Dataset entries
........

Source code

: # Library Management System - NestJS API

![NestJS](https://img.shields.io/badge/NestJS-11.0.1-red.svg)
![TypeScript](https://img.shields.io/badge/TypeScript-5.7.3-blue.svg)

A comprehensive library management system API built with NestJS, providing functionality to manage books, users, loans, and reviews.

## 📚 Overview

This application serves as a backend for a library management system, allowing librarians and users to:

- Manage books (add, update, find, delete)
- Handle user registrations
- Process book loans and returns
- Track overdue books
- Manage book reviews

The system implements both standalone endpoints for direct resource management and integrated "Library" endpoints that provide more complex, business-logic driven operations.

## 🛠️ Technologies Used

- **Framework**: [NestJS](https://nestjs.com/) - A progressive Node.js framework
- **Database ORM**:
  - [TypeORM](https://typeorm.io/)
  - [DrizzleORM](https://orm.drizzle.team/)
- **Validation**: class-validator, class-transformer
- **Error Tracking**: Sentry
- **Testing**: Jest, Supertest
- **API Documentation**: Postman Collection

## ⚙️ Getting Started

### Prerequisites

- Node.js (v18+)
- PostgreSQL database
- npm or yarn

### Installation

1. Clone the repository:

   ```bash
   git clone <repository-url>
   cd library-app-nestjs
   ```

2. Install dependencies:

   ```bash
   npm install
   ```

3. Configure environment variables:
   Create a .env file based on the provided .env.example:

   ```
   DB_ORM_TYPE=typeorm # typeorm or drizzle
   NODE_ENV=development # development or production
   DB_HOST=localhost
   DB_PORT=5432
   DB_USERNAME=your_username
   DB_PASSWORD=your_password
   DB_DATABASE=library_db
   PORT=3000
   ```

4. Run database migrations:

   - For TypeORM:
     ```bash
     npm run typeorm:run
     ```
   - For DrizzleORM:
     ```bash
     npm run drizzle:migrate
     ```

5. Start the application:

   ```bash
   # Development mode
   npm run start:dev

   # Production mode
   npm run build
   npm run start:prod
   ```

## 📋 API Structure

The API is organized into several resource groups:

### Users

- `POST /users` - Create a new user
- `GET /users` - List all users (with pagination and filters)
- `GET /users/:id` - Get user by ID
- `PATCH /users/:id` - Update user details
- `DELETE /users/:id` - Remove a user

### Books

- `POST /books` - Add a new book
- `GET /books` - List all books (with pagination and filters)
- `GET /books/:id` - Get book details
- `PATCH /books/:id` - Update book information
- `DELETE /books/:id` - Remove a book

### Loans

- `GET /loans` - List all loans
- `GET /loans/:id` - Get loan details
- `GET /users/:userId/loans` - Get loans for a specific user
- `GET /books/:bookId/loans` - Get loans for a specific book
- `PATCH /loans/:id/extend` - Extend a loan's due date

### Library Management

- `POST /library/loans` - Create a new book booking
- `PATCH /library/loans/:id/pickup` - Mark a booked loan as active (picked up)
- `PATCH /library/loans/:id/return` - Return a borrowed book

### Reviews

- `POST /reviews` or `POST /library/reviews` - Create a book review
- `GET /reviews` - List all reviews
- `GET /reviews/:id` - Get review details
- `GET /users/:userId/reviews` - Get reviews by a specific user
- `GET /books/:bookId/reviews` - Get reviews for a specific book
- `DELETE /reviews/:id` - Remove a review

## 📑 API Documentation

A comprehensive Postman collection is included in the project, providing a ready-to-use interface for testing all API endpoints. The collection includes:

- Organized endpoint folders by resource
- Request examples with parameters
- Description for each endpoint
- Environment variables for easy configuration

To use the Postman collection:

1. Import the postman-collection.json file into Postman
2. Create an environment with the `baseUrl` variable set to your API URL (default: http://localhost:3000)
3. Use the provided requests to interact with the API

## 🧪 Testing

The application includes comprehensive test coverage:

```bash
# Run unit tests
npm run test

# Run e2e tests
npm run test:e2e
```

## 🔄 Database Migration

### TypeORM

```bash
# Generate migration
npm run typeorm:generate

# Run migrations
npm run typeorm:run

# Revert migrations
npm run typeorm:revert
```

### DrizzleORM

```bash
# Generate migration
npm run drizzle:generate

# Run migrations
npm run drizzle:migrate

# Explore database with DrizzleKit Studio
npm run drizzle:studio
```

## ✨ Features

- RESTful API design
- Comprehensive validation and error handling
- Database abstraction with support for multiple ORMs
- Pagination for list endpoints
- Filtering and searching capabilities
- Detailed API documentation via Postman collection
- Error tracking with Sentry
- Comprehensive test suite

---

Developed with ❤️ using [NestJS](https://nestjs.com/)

........

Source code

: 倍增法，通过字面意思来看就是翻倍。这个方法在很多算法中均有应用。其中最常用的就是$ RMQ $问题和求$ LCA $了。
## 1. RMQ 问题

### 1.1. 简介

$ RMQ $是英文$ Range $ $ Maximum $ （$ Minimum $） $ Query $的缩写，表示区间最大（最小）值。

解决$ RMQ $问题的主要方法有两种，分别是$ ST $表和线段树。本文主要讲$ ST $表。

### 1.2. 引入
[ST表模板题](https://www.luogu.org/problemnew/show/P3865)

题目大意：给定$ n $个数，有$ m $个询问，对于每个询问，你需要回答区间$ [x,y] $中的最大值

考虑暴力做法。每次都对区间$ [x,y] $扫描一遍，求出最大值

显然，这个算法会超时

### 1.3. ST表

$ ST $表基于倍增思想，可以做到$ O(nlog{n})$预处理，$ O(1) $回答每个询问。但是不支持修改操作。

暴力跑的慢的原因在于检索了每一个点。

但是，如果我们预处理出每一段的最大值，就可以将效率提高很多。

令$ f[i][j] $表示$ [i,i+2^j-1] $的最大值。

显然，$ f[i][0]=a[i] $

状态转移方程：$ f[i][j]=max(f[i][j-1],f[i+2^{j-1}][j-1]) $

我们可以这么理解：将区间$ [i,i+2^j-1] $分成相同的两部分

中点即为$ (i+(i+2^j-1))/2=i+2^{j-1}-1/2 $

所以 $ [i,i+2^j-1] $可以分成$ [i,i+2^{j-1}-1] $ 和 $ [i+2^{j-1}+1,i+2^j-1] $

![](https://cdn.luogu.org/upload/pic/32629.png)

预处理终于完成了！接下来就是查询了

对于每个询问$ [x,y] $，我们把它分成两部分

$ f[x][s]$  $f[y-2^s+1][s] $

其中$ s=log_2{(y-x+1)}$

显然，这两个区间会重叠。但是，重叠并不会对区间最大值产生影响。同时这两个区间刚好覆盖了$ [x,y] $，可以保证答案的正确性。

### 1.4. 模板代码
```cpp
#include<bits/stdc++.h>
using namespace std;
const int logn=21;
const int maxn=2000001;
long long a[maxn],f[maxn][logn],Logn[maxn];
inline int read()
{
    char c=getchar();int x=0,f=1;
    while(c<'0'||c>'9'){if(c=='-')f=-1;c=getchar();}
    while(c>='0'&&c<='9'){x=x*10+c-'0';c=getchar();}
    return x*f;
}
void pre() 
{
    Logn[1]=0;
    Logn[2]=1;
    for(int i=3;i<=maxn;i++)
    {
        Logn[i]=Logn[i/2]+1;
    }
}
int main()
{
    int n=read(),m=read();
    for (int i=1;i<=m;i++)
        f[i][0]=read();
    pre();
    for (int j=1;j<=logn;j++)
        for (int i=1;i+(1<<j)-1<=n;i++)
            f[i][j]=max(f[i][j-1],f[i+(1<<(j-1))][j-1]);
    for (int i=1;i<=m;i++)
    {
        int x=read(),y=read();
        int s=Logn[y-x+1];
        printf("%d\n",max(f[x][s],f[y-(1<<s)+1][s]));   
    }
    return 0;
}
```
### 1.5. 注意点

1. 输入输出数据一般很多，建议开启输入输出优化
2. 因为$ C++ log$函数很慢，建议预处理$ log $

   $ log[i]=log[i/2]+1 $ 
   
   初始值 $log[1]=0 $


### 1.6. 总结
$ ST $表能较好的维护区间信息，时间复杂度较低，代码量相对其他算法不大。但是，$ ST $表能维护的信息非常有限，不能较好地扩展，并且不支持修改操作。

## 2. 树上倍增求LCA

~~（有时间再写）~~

........

> [What is needed] Among the lines of the data above, count those holding "using" and state only the number.

> [Your response] 2